Monday, March 7, 2011

No One Wants to Own my Issues

Today's weight: 68kg

So, I saw one of my many specialists (past and present) today. She bounced me off to yet another specialist because the genetics department at the Royal Children's wants nil to do with me. They had some fancy name for "you're in the grey zone". Which basically means that I have some issues that could be in their department but they've elected to send me back. THE BASTARDS. So thanks to my issue with a certain medication that isn't a textbook side effect it probably isn't safe. So they're sending me to another specialist! Now watch this other one send me back. I'M NOT A FUCKING BALL. Stop treating me like one. I'm tired of ending up in the too hard basket. Do you understand the worthlessness that implies. That I'm not worth the time. How I'll never work this out, because you lot won't spend the time thinking. Using that apparent superior intelligence you lot apparently have. MAKE IT BETTER FFS.

I don't understand how modern medicine can sit there and marvel at me week after week. I don't understand at all.

And seriously, like I needed this on top of everything else that's going on. I'm just over it. Had enough, putting the breaks on. Forget it. I don't even care about school anymore. I only get so much homework done because I hate socialising at the moment.
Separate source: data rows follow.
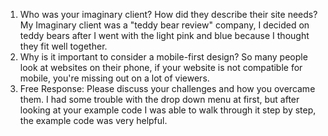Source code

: 1. Who was your imaginary client? How did they describe their site needs?
My Imaginary client was a "teddy bear review" company, I decided on teddy bears after I went with the light pink and blue because I thought they fit well together.
2. Why is it important to consider a mobile-first design?
So many people look at websites on their phone, if your website is not compatible for mobile, you're missing out on a lot of viewers.
3. Free Response: Please discuss your challenges and how you overcame them.
I had some trouble with the drop down menu at first, but after looking at your example code I was able to walk through it step by step, the example code was very helpful.
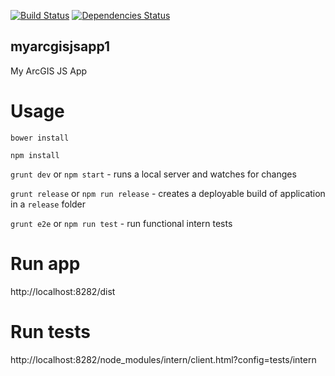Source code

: [![Build Status](https://travis-ci.org/username/repo.svg?branch=master)](https://travis-ci.org/username/repo)
[![Dependencies Status](https://david-dm.org/username/repo.svg)](https://david-dm.org/username/repo)
## myarcgisjsapp1
My ArcGIS JS App

# Usage
`bower install`

`npm install`

`grunt dev` or `npm start` - runs a local server and watches for changes

`grunt release` or `npm run release` - creates a deployable build of application in a `release` folder

`grunt e2e` or `npm run test` - run functional intern tests

# Run app
http://localhost:8282/dist

# Run tests
http://localhost:8282/node_modules/intern/client.html?config=tests/intern
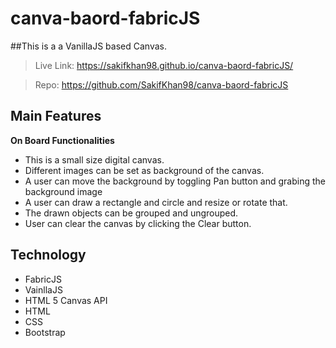 # canva-baord-fabricJS

##This is a a VanillaJS based Canvas.

> Live Link: https://sakifkhan98.github.io/canva-baord-fabricJS/

> Repo: https://github.com/SakifKhan98/canva-baord-fabricJS


## Main Features

**On Board Functionalities**

- This is a small size digital canvas.
- Different images can be set as background of the canvas.
- A user can move the background by toggling Pan button and grabing the
  background image
- A user can draw a rectangle and circle and resize or rotate that.
- The drawn objects can be grouped and ungrouped.
- User can clear the canvas by clicking the Clear button.

## Technology

- FabricJS
- VainllaJS
- HTML 5 Canvas API
- HTML
- CSS
- Bootstrap
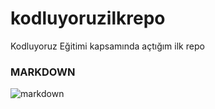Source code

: # kodluyoruzilkrepo
Kodluyoruz Eğitimi kapsamında açtığım ilk repo

### MARKDOWN
![markdown](https://en.wikipedia.org/wiki/Markdown#/media/File:Markdown-mark.svg)
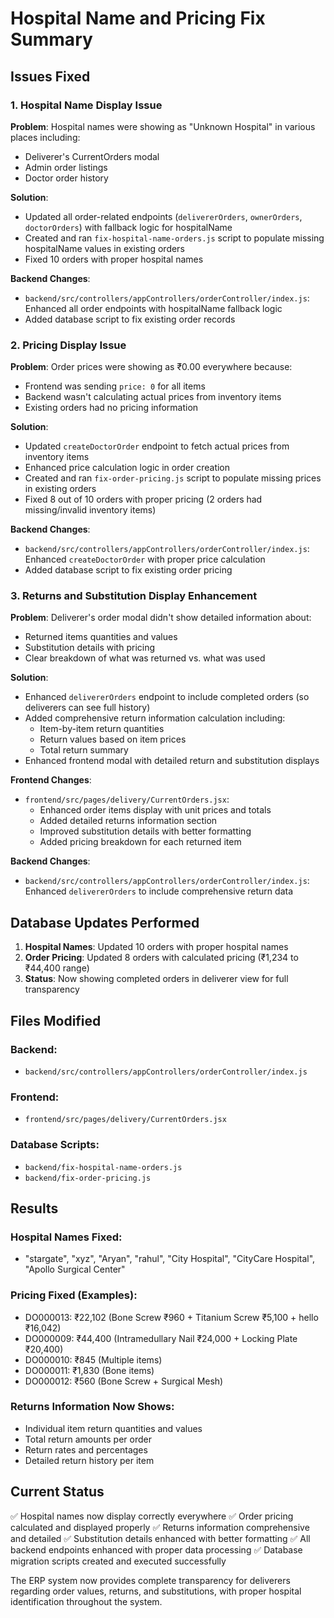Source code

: # Hospital Name and Pricing Fix Summary

## Issues Fixed

### 1. Hospital Name Display Issue
**Problem**: Hospital names were showing as "Unknown Hospital" in various places including:
- Deliverer's CurrentOrders modal
- Admin order listings
- Doctor order history

**Solution**: 
- Updated all order-related endpoints (`delivererOrders`, `ownerOrders`, `doctorOrders`) with fallback logic for hospitalName
- Created and ran `fix-hospital-name-orders.js` script to populate missing hospitalName values in existing orders
- Fixed 10 orders with proper hospital names

**Backend Changes**:
- `backend/src/controllers/appControllers/orderController/index.js`: Enhanced all order endpoints with hospitalName fallback logic
- Added database script to fix existing order records

### 2. Pricing Display Issue
**Problem**: Order prices were showing as ₹0.00 everywhere because:
- Frontend was sending `price: 0` for all items
- Backend wasn't calculating actual prices from inventory items
- Existing orders had no pricing information

**Solution**:
- Updated `createDoctorOrder` endpoint to fetch actual prices from inventory items
- Enhanced price calculation logic in order creation
- Created and ran `fix-order-pricing.js` script to populate missing prices in existing orders
- Fixed 8 out of 10 orders with proper pricing (2 orders had missing/invalid inventory items)

**Backend Changes**:
- `backend/src/controllers/appControllers/orderController/index.js`: Enhanced `createDoctorOrder` with proper price calculation
- Added database script to fix existing order pricing

### 3. Returns and Substitution Display Enhancement
**Problem**: Deliverer's order modal didn't show detailed information about:
- Returned items quantities and values
- Substitution details with pricing
- Clear breakdown of what was returned vs. what was used

**Solution**:
- Enhanced `delivererOrders` endpoint to include completed orders (so deliverers can see full history)
- Added comprehensive return information calculation including:
  - Item-by-item return quantities
  - Return values based on item prices
  - Total return summary
- Enhanced frontend modal with detailed return and substitution displays

**Frontend Changes**:
- `frontend/src/pages/delivery/CurrentOrders.jsx`: 
  - Enhanced order items display with unit prices and totals
  - Added detailed returns information section
  - Improved substitution details with better formatting
  - Added pricing breakdown for each returned item

**Backend Changes**:
- `backend/src/controllers/appControllers/orderController/index.js`: Enhanced `delivererOrders` to include comprehensive return data

## Database Updates Performed

1. **Hospital Names**: Updated 10 orders with proper hospital names
2. **Order Pricing**: Updated 8 orders with calculated pricing (₹1,234 to ₹44,400 range)
3. **Status**: Now showing completed orders in deliverer view for full transparency

## Files Modified

### Backend:
- `backend/src/controllers/appControllers/orderController/index.js`

### Frontend:
- `frontend/src/pages/delivery/CurrentOrders.jsx`

### Database Scripts:
- `backend/fix-hospital-name-orders.js`
- `backend/fix-order-pricing.js`

## Results

### Hospital Names Fixed:
- "stargate", "xyz", "Aryan", "rahul", "City Hospital", "CityCare Hospital", "Apollo Surgical Center"

### Pricing Fixed (Examples):
- DO000013: ₹22,102 (Bone Screw ₹960 + Titanium Screw ₹5,100 + hello ₹16,042)
- DO000009: ₹44,400 (Intramedullary Nail ₹24,000 + Locking Plate ₹20,400)
- DO000010: ₹845 (Multiple items)
- DO000011: ₹1,830 (Bone items)
- DO000012: ₹560 (Bone Screw + Surgical Mesh)

### Returns Information Now Shows:
- Individual item return quantities and values
- Total return amounts per order
- Return rates and percentages
- Detailed return history per item

## Current Status
✅ Hospital names now display correctly everywhere
✅ Order pricing calculated and displayed properly
✅ Returns information comprehensive and detailed
✅ Substitution details enhanced with better formatting
✅ All backend endpoints enhanced with proper data processing
✅ Database migration scripts created and executed successfully

The ERP system now provides complete transparency for deliverers regarding order values, returns, and substitutions, with proper hospital identification throughout the system.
I'd rather sit in the library so everyone can think I'm a nerd than sit in a moody silence with people.

I don't get to win in life. I just suffer. And hurt. And ask why. Of course, no one ever has any answers. I'm just in that damned too hard basket.

Tonight this'll end in cuts.

Tomorrow, who knows.

In a month? The solution may be those horrendous anti depressants. Let's hope it doesn't come to that because I'm telling you right now I've had a gutfull of medications and won't have anymore. Specially not ones that are out to regulate my body. Like I said, had a gutfull of those.